The Strait of Hormuz is not normal while ships need permission, escorts, coastal workarounds, or silence from their transponders to move. The paper's June 14 accounts separated CENTCOM traffic from IMO safety, kept India's dead sailors inside the accountability file, and warned that severe risk is not normal shipping. Monday's deal claim has to pass those tests before it becomes anything more than political shorthand.
gCaptain's earlier Bloomberg-backed account described an Indian LPG tanker guided through Hormuz by the Iranian navy on a pre-approved route after diplomatic engagement by New Delhi. [1] The crew member said Iranian forces collected the ship's flag, name, origin and destination ports, and crew nationality by radio, and that the vessel crossed with AIS switched off before turning it back on in the Gulf of Oman. [1] That is not a footnote. It is the operating model.
There is a difference between a ship crossing water and commerce returning to ordinary law. The first can happen after phone calls, radio checks, and a negotiated path. The second requires a tanker, container ship, or gas carrier to enter the strait without becoming a diplomatic case. When a crew switches off its public transponder, answers a navy's questions, and waits for an approved route, the market learns the same lesson as the mariner: permission has replaced assumption. [1]
A second gCaptain report described vessels hugging Iran's coast and sailing through Iranian territorial waters rather than the normal international traffic separation scheme, with Windward analysts calling the pattern an emerging workaround for permission-based transits to friendly countries. [2] That phrase, workaround, carries the whole story. Workarounds are useful when a system is broken.

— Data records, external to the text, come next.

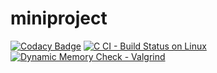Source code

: # miniproject
[![Codacy Badge](https://api.codacy.com/project/badge/Grade/be12598794b044ec94342e6007550f1a)](https://app.codacy.com/gh/yasin904/miniproject?utm_source=github.com&utm_medium=referral&utm_content=yasin904/miniproject&utm_campaign=Badge_Grade_Settings)
[![C CI - Build Status on Linux](https://github.com/yasin904/miniproject/actions/workflows/c-build.yml/badge.svg)](https://github.com/yasin904/miniproject/actions/workflows/c-build.yml)
[![Dynamic Memory Check - Valgrind](https://github.com/yasin904/miniproject/actions/workflows/valgrind.yml/badge.svg)](https://github.com/yasin904/miniproject/actions/workflows/valgrind.yml)
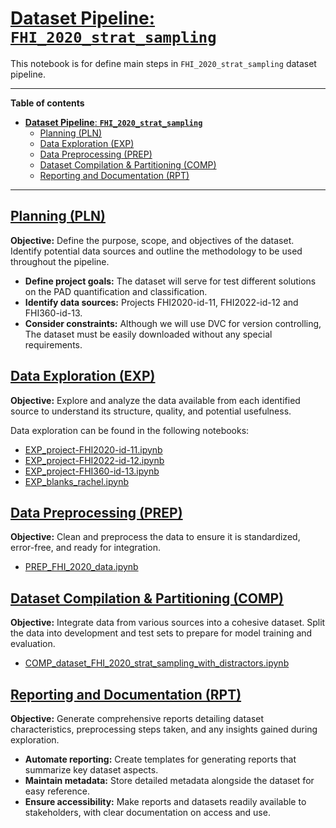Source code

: # <a id='toc1_'></a>[**Dataset Pipeline**: **`FHI_2020_strat_sampling`**](#toc0_)

This notebook is for define main steps in `FHI_2020_strat_sampling` dataset pipeline.


---

**Table of contents**<a id='toc0_'></a>    
- [**Dataset Pipeline**: **`FHI_2020_strat_sampling`**](#dataset-pipeline-fhi_2020_strat_sampling)
	- [Planning (PLN)](#planning-pln)
	- [Data Exploration (EXP)](#data-exploration-exp)
	- [Data Preprocessing (PREP)](#data-preprocessing-prep)
	- [Dataset Compilation \& Partitioning (COMP)](#dataset-compilation--partitioning-comp)
	- [Reporting and Documentation (RPT)](#reporting-and-documentation-rpt)

<!-- vscode-jupyter-toc-config
	numbering=false
	anchor=true
	flat=false
	minLevel=1
	maxLevel=6
	/vscode-jupyter-toc-config -->
<!-- THIS CELL WILL BE REPLACED ON TOC UPDATE. DO NOT WRITE YOUR TEXT IN THIS CELL -->

---

## <a id='toc1_1_'></a>[Planning (PLN)](#toc0_)

**Objective:** Define the purpose, scope, and objectives of the dataset. Identify potential data sources and outline the methodology to be used throughout the pipeline.

- **Define project goals:** The dataset will serve for test different solutions on the PAD quantification and classification.
- **Identify data sources:** Projects FHI2020-id-11, FHI2022-id-12 and FHI360-id-13.
- **Consider constraints:** Although we will use DVC for version controlling, The dataset must be easily downloaded without any special requirements. 

## <a id='toc1_2_'></a>[Data Exploration (EXP)](#toc0_)

**Objective:** Explore and analyze the data available from each identified source to understand its structure, quality, and potential usefulness.

Data exploration can be found in the following notebooks:

- [EXP_project-FHI2020-id-11.ipynb](EXP/EXP_project-FHI2020-id-11.ipynb)
- [EXP_project-FHI2022-id-12.ipynb](EXP/EXP_project-FHI2022-id-12.ipynb)
- [EXP_project-FHI360-id-13.ipynb](EXP/EXP_project-FHI360-id-13.ipynb)
- [EXP_blanks_rachel.ipynb](EXP/EXP_blanks_rachel.ipynb)

## <a id='toc1_3_'></a>[Data Preprocessing (PREP)](#toc0_)

**Objective:** Clean and preprocess the data to ensure it is standardized, error-free, and ready for integration.


- [PREP_FHI_2020_data.ipynb](PREP/PREP_FHI_2020_data.ipynb)

## <a id='toc1_4_'></a>[Dataset Compilation & Partitioning (COMP)](#toc0_)

**Objective:** Integrate data from various sources into a cohesive dataset. Split the data into development and test sets to prepare for model training and evaluation.

- [COMP_dataset_FHI_2020_strat_sampling_with_distractors.ipynb](COMP/COMP_dataset_FHI_2020_strat_sampling_with_distractors.ipynb)

## <a id='toc1_5_'></a>[Reporting and Documentation (RPT)](#toc0_)

**Objective:** Generate comprehensive reports detailing dataset characteristics, preprocessing steps taken, and any insights gained during exploration.

- **Automate reporting:** Create templates for generating reports that summarize key dataset aspects.
- **Maintain metadata:** Store detailed metadata alongside the dataset for easy reference.
- **Ensure accessibility:** Make reports and datasets readily available to stakeholders, with clear documentation on access and use.
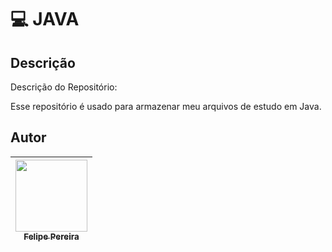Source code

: # 💻​ JAVA



## Descrição

Descrição do Repositório:

Esse repositório é usado para armazenar meu arquivos de estudo em Java.

## Autor

| [<img src="https://cdn.discordapp.com/attachments/920700154204553226/1013985974004502640/unknown.png" width=115><br><sub>Felipe Pereira</sub>](https://github.com/felipepx) |
| :-------------------------------------------------------------------------------------------------------------------------------------------------------------------------: |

They are not evidence that the system is whole.
The Maritime Executive's insurance file explains why a deal headline cannot instantly restore commerce. It reported that war-risk fear kept AIS-active traffic far below normal and that insurance incentives alone may not be enough if physical security remains unresolved. [3] It also quoted analysts warning that escorts cannot simultaneously solve missiles, mines, drone boats, and GPS disruption in the narrow channel. [3] Insurance notices, escort plans, and security assessments move more slowly than political claims because they are priced against loss, not applause.
X has a real status for the reopening claim. That makes it useful discourse evidence, not proof. The proof would be boring: ordinary AIS behavior, carrier notices, insurer terms, port circulars, safe-channel guidance, and crew-accountability records. A reopened strait would make fewer headlines because ships would stop needing special explanation.
The permission pattern also changes who bears risk. A friendly vessel may pass after radio checks and diplomatic work, while another owner, crew, or cargo waits for a rule no one has published. [1] [2] That is political sorting at sea. It lets officials say passage exists while insurers, crews, and charterers still ask which flag, which cargo, which route, and which escort.
Until ships move as ordinary ships, without political sorting, the strait is not reopened. It is managed.